Breen passes on history to push anti abortion obsession



My state rep Peter Breen (R-48th) is obsessed over abortion. He tends to see every issue of women's rights and advancement from the prism of interference with a woman's reproductive freedom. Consider his Nay vote that failed to prevent Illinois from becoming the 37th state to ratify the Equal Rights Amendment, passed by Congress in 1972, and now needing just one more state to become enshrined in the US Constitution. That document established America as a patriarchy, relegating women to little more than chattel for men who had exclusive control over voting, public office and property, and quite importantly, their own bodies. The arc of full citizenship and freedom for women was slow and torturous; 132 years just to get the vote; 185 years to achieve the right to control their bodies containing an unwanted pregnancy. The laws and legal decisions mean nothing to those seeking to limit that full citizenship and freedom, with 33 state legislatures pecking away at abortion access and resources like a hoard of woodpeckers in a forest. Breen, who doubles as Special Council to the extreme anti abortion Thomas More Society, has been a leader in the effort to make safe, affordable abortion less safe and less affordable; and by extension, women less free.

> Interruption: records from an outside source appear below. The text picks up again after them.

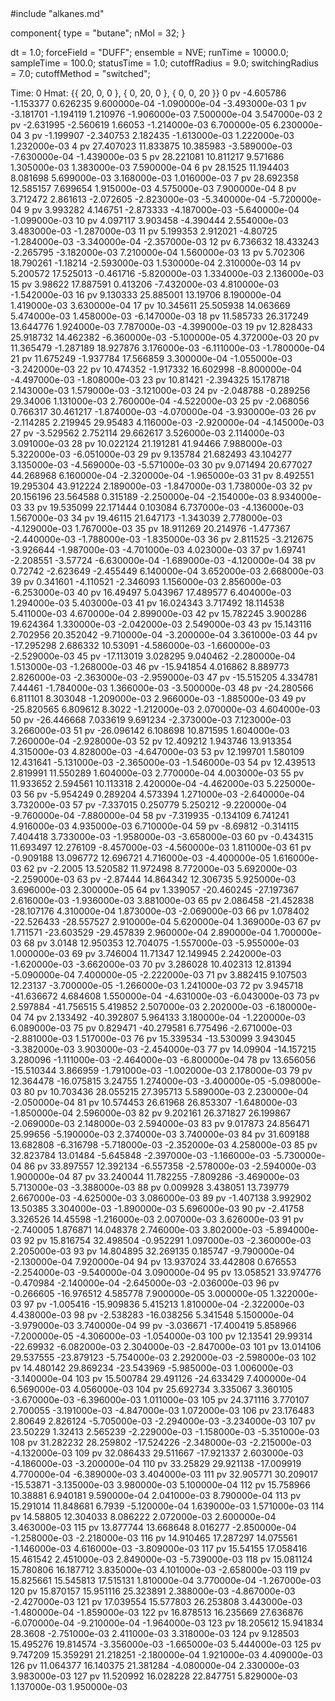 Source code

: <OpenMD version=2>
  <MetaData>
#include "alkanes.md"


component{
  type = "butane";
  nMol = 32;
}

dt = 1.0;
forceField = "DUFF";
ensemble = NVE;
runTime = 10000.0;
sampleTime = 100.0;
statusTime = 1.0;
cutoffRadius = 9.0;
switchingRadius = 7.0;
cutoffMethod = "switched";

  </MetaData>
  <Snapshot>
    <FrameData>
        Time: 0
        Hmat: {{ 20, 0, 0 }, { 0, 20, 0 }, { 0, 0, 20 }}
    </FrameData>
    <StuntDoubles>
         0      pv          -4.605786          -1.153377           0.626235   9.600000e-04 -1.090000e-04 -3.493000e-03
         1      pv          -3.181701          -1.194119           1.210976  -1.906000e-03  7.500000e-04  3.547000e-03
         2      pv          -2.631995          -2.560619            1.66053  -1.214000e-03  6.700000e-05  6.230000e-04
         3      pv          -1.199907          -2.340753           2.182435  -1.613000e-03  1.222000e-03  1.232000e-03
         4      pv          27.407023          11.833875          10.385983  -3.589000e-03 -7.630000e-04 -1.439000e-03
         5      pv          28.221081          10.811217           9.571686   1.305000e-03  1.383000e-03  7.590000e-04
         6      pv            28.1525          11.194403           8.081698   5.699000e-03  3.168000e-03  1.016000e-03
         7      pv          28.692358          12.585157           7.699654   1.915000e-03  4.575000e-03  7.900000e-04
         8      pv           3.712472           2.861613          -2.072605  -2.823000e-03 -5.340000e-04 -5.720000e-04
         9      pv           3.993282           4.146751          -2.873333  -4.187000e-03 -5.640000e-04 -1.099000e-03
        10      pv           4.097117           3.903458          -4.390444   2.554000e-03  3.483000e-03 -1.287000e-03
        11      pv           5.199353           2.912021           -4.80725  -1.284000e-03 -3.340000e-04 -2.357000e-03
        12      pv           6.736632          18.433243          -2.265795  -3.182000e-03  7.210000e-04  1.560000e-03
        13      pv           5.702306          18.790261           -1.18214  -2.593000e-03  1.530000e-04  2.310000e-03
        14      pv           5.200572          17.525013          -0.461716  -5.820000e-03  1.334000e-03  2.136000e-03
        15      pv            3.98622          17.887591           0.413206  -7.432000e-03  4.810000e-03 -1.542000e-03
        16      pv           9.130333          25.885001           13.19706   8.190000e-04  1.419000e-03  3.630000e-04
        17      pv          10.345611          25.505938          14.063669   5.474000e-03  1.458000e-03 -6.147000e-03
        18      pv          11.585733          26.317249          13.644776   1.924000e-03  7.787000e-03 -4.399000e-03
        19      pv          12.828433          25.918732          14.462382  -6.360000e-03 -5.100000e-05  4.372000e-03
        20      pv          11.365479          -1.287189          18.927876   3.176000e-03 -6.111000e-03 -1.780000e-04
        21      pv          11.675249          -1.937784          17.566859   3.300000e-04 -1.055000e-03 -3.242000e-03
        22      pv          10.474352          -1.917332          16.602998  -8.800000e-04 -4.497000e-03 -1.808000e-03
        23      pv           10.81421          -2.394325          15.178718   2.143000e-03  1.579000e-03 -3.121000e-03
        24      pv          -2.048788          -0.289256           29.34006   1.131000e-03  2.760000e-04 -4.522000e-03
        25      pv          -2.068056           0.766317          30.461217  -1.874000e-03 -4.070000e-04 -3.930000e-03
        26      pv          -2.114285           2.219945           29.95483   4.116000e-03 -2.920000e-04 -4.145000e-03
        27      pv          -3.529562           2.752114          29.662617   3.526000e-03  2.114000e-03  3.091000e-03
        28      pv          10.022124          21.191281           41.94466   7.988000e-03  5.322000e-03 -6.051000e-03
        29      pv           9.135784          21.682493          43.104277   3.135000e-03 -4.569000e-03 -5.571000e-03
        30      pv           9.071494          20.677027          44.268968   6.160000e-04 -2.320000e-04 -1.965000e-03
        31      pv           8.492551          19.295304          43.912224   2.189000e-03 -1.847000e-03  1.738000e-03
        32      pv          20.156196          23.564588           0.315189  -2.250000e-04 -2.154000e-03  8.934000e-03
        33      pv          19.535099          22.171444           0.103084   6.737000e-03 -4.136000e-03  1.567000e-03
        34      pv           19.46115          21.647173          -1.343039   2.778000e-03 -4.129000e-03  1.767000e-03
        35      pv          18.911269          20.214976          -1.477367  -2.440000e-03 -1.788000e-03 -1.835000e-03
        36      pv           2.811525          -3.212675          -3.926644  -1.987000e-03 -4.701000e-03  4.023000e-03
        37      pv            1.69741          -2.208551           -3.57724  -6.630000e-04 -1.689000e-03 -4.120000e-04
        38      pv            0.72742          -2.623649          -2.455449   6.140000e-04  3.652000e-03  2.668000e-03
        39      pv           0.341601          -4.110521          -2.346093   1.156000e-03  2.856000e-03 -6.253000e-03
        40      pv           16.49497           5.043967          17.489577   6.404000e-03  1.294000e-03  5.403000e-03
        41      pv          16.024343           3.717492          18.114538   5.411000e-03  4.670000e-04  2.899000e-03
        42      pv          15.782245           3.900286          19.624364   1.330000e-03 -2.042000e-03  2.549000e-03
        43      pv          15.143116           2.702956          20.352042  -9.710000e-04 -3.200000e-04  3.361000e-03
        44      pv         -17.295298           2.686332           10.53091  -4.586000e-03 -1.660000e-03 -2.529000e-03
        45      pv         -17.113019           3.028295           9.040462  -2.280000e-04  1.513000e-03 -1.268000e-03
        46      pv         -15.941854           4.016862           8.889773   2.826000e-03 -2.363000e-03 -2.959000e-03
        47      pv         -15.515205           4.334781            7.44461  -1.784000e-03  1.366000e-03 -3.500000e-03
        48      pv         -24.280566           6.811101           8.303048  -1.209000e-03  2.966000e-03 -1.885000e-03
        49      pv         -25.820565           6.809612             8.3022  -1.212000e-03  2.070000e-03  4.604000e-03
        50      pv         -26.446668           7.033619           9.691234  -2.373000e-03  7.123000e-03  3.266000e-03
        51      pv         -26.096142           6.108698          10.871595   1.604000e-03  7.260000e-04 -2.928000e-03
        52      pv          12.409212           1.943746          13.913354   4.315000e-03  4.828000e-03 -4.647000e-03
        53      pv          12.199701           1.580109          12.431641  -5.131000e-03 -2.365000e-03 -1.546000e-03
        54      pv          12.439513           2.819991          11.550289   1.604000e-03  2.770000e-04  4.003000e-03
        55      pv          11.933652           2.594561          10.113318   2.420000e-04 -4.462000e-03  5.225000e-03
        56      pv          -5.954249           0.289204           4.573394   1.271000e-03 -2.640000e-04  3.732000e-03
        57      pv          -7.337015           0.250779           5.250212  -9.220000e-04 -9.760000e-04 -7.880000e-04
        58      pv          -7.319935          -0.134109           6.741241   4.916000e-03  4.935000e-03  6.710000e-04
        59      pv           -8.69812          -0.314115           7.404418   3.733000e-03 -1.958000e-03 -3.658000e-03
        60      pv          -0.434315          11.693497          12.276109  -8.457000e-03 -4.560000e-03  1.811000e-03
        61      pv          -0.909188          13.096772          12.696721   4.716000e-03 -4.400000e-05  1.616000e-03
        62      pv            -2.2005          13.520582          11.972498   8.772000e-03  5.692000e-03 -2.259000e-03
        63      pv           -2.87444          14.864342          12.306735   5.925000e-03  3.696000e-03  2.300000e-05
        64      pv           1.339057         -20.460245         -27.197367   2.616000e-03 -1.936000e-03  3.881000e-03
        65      pv           2.086458         -21.452838         -28.107176   4.310000e-04  1.873000e-03 -2.069000e-03
        66      pv           1.078402         -22.526433         -28.557527   2.910000e-04  5.620000e-04  1.369000e-03
        67      pv           1.711571         -23.603529         -29.457839   2.960000e-04  2.890000e-04  1.700000e-03
        68      pv             3.0148          12.950353          12.704075  -1.557000e-03 -5.955000e-03  1.000000e-03
        69      pv           3.746004           11.71347          12.149945   2.242000e-03 -1.620000e-03 -3.662000e-03
        70      pv           3.286028          10.402313           12.81394  -5.090000e-04  7.400000e-05 -2.222000e-03
        71      pv           3.882415           9.107503           12.23137  -3.700000e-05 -1.266000e-03  1.241000e-03
        72      pv           3.945718         -41.636672           4.684608   1.550000e-04 -4.631000e-03 -6.043000e-03
        73      pv           2.597884         -41.756515           5.419852   2.507000e-03  2.202000e-03 -6.180000e-04
        74      pv           2.133492         -40.392807           5.964133   3.180000e-04 -1.220000e-03  6.089000e-03
        75      pv           0.829471         -40.279581           6.775496  -2.671000e-03 -2.881000e-03  1.517000e-03
        76      pv          15.339534         -13.530099           3.943045  -3.382000e-03  3.903000e-03 -2.454000e-03
        77      pv           14.09904         -14.157215           3.280096  -1.111000e-03 -2.464000e-03 -6.800000e-04
        78      pv          13.656056         -15.510344           3.866959  -1.791000e-03 -1.002000e-03  2.178000e-03
        79      pv          12.364478         -16.075815            3.24755   1.274000e-03 -3.400000e-05 -5.098000e-03
        80      pv          10.703436          28.055215          27.395713   5.589000e-03  2.230000e-04 -2.050000e-04
        81      pv          10.574453           26.61968          26.853307  -1.648000e-03 -1.850000e-04  2.596000e-03
        82      pv           9.202161          26.371827          26.199867  -2.069000e-03  2.148000e-03  2.594000e-03
        83      pv           9.017873          24.856471           25.99656  -5.190000e-03  2.374000e-03  3.740000e-03
        84      pv          31.609188          13.682808          -6.316798  -5.718000e-03 -2.352000e-03  4.258000e-03
        85      pv          32.823784           13.01484          -5.645848  -2.397000e-03 -1.166000e-03 -5.730000e-04
        86      pv          33.897557          12.392134          -6.557358  -2.578000e-03 -2.594000e-03  1.900000e-04
        87      pv          33.240044          11.782255          -7.809286  -3.469000e-03  5.713000e-03 -3.388000e-03
        88      pv           0.009928           3.438051          13.739779   2.667000e-03 -4.625000e-03  3.086000e-03
        89      pv          -1.407138           3.992902           13.50385   3.304000e-03 -1.890000e-03  5.696000e-03
        90      pv           -2.41758           3.326526           14.45598  -1.216000e-03  2.007000e-03  3.626000e-03
        91      pv          -2.740005           1.876871          14.048378   2.746000e-03  3.802000e-03 -5.894000e-03
        92      pv          15.816754          32.498504          -0.952291   1.097000e-03 -2.360000e-03  2.205000e-03
        93      pv          14.804895          32.269135           0.185747  -9.790000e-04 -2.130000e-04  7.920000e-04
        94      pv          13.937024          33.442808           0.676553  -2.254000e-03 -9.540000e-04  3.090000e-04
        95      pv          13.058521          33.974776          -0.470984  -2.140000e-04 -2.645000e-03 -2.036000e-03
        96      pv          -0.266605         -16.976512           4.585778   7.900000e-05  3.000000e-05  1.322000e-03
        97      pv          -1.005416         -15.909836           5.415213   1.810000e-04 -2.322000e-03  4.438000e-03
        98      pv          -2.538283         -16.038256           5.341548   5.150000e-04 -3.979000e-03  3.740000e-04
        99      pv          -3.036671         -17.400419           5.858966  -7.200000e-05 -4.306000e-03 -1.054000e-03
       100      pv           12.13541           29.99314          -22.69932  -6.082000e-03  2.304000e-03 -2.847000e-03
       101      pv          13.014106          29.537555         -23.879123  -5.754000e-03  2.292000e-03 -2.598000e-03
       102      pv          14.480142          29.869234         -23.543969  -5.985000e-03  1.006000e-03 -3.140000e-04
       103      pv          15.500784          29.491126         -24.633429   7.400000e-04  6.569000e-03  4.056000e-03
       104      pv          25.692734           3.335067           3.360105  -3.670000e-03 -6.396000e-03  1.011000e-03
       105      pv          24.371116           3.770107           2.700055  -3.191000e-03 -4.847000e-03  1.072000e-03
       106      pv          23.176483            2.80649           2.826124  -5.705000e-03 -2.294000e-03 -3.234000e-03
       107      pv           23.50229            1.32413           2.565239  -2.229000e-03 -1.158000e-03 -5.351000e-03
       108      pv          31.282232          28.259802         -17.524226  -2.348000e-03 -2.215000e-03 -4.132000e-03
       109      pv          32.086433          29.511667         -17.921337   2.603000e-03 -4.186000e-03 -3.200000e-04
       110      pv           33.25829          29.921138         -17.009919   4.770000e-04 -6.389000e-03  3.404000e-03
       111      pv          32.905771          30.209017          -15.53871  -3.135000e-03  3.980000e-03  5.100000e-04
       112      pv          15.758966           10.38881           6.940181   9.590000e-04  2.041000e-03  8.790000e-04
       113      pv          15.291014          11.848681             6.7939  -5.120000e-04  1.639000e-03  1.571000e-03
       114      pv           14.58805          12.304033           8.086222   2.072000e-03  2.600000e-04  3.463000e-03
       115      pv          13.877744          13.668648           8.016277  -2.850000e-04 -1.258000e-03 -2.218000e-03
       116      pv          14.910465          17.287297          14.075561  -1.146000e-03  4.616000e-03 -3.809000e-03
       117      pv           15.54155          17.058416          15.461542   2.451000e-03  2.849000e-03 -5.739000e-03
       118      pv          15.081124          15.780806          16.187712   3.835000e-03  4.101000e-03 -2.658000e-03
       119      pv          15.825661          15.545813          17.515131   1.810000e-04  3.770000e-04 -1.267000e-03
       120      pv          15.870157          15.951116          25.323891   2.388000e-03 -4.867000e-03 -2.427000e-03
       121      pv          17.039554          15.577803          26.253808   3.443000e-03 -1.480000e-04 -1.859000e-03
       122      pv          16.878513          16.235669          27.636876  -6.070000e-04 -9.210000e-04 -1.964000e-03
       123      pv          18.205612          15.941834            28.3608  -2.751000e-03  2.411000e-03  3.318000e-03
       124      pv           9.128503          15.495276          19.814574  -3.356000e-03 -1.665000e-03  5.444000e-03
       125      pv           9.747209          15.359291          21.218251  -2.180000e-04  1.921000e-03  4.409000e-03
       126      pv          11.064377          16.140375          21.381284  -4.080000e-04  2.330000e-03  3.983000e-03
       127      pv          11.520992          16.028228          22.847751   5.829000e-03  1.137000e-03  1.950000e-03
    </StuntDoubles>
  </Snapshot>
</OpenMD>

So at voting time, Breen ignored the historic arc that inches women closer to their rightful place in our great democratic experiment. His reasoning was chilling, calling the ERA "an alleged Constitutional Amendment" which would be "an illegal act". He called its supporters as having "no other thing to do than expand abortion rights." I, and likely the majority of Illinoisans, as reflected by the 62% bi-partisan vote to pass ERA in Illinois, prefer the profound, historic words of Breen's Republican colleague Christine Winger (R-45): "I am pro life. Again, I am pro life. I have a two year old daughter. I am for her and others to know that in the state of Illinois she should have the same opportunities as men. Vote Yes!"

Thankfully for her daughter, and every woman in Illinois, 71 other legislators did.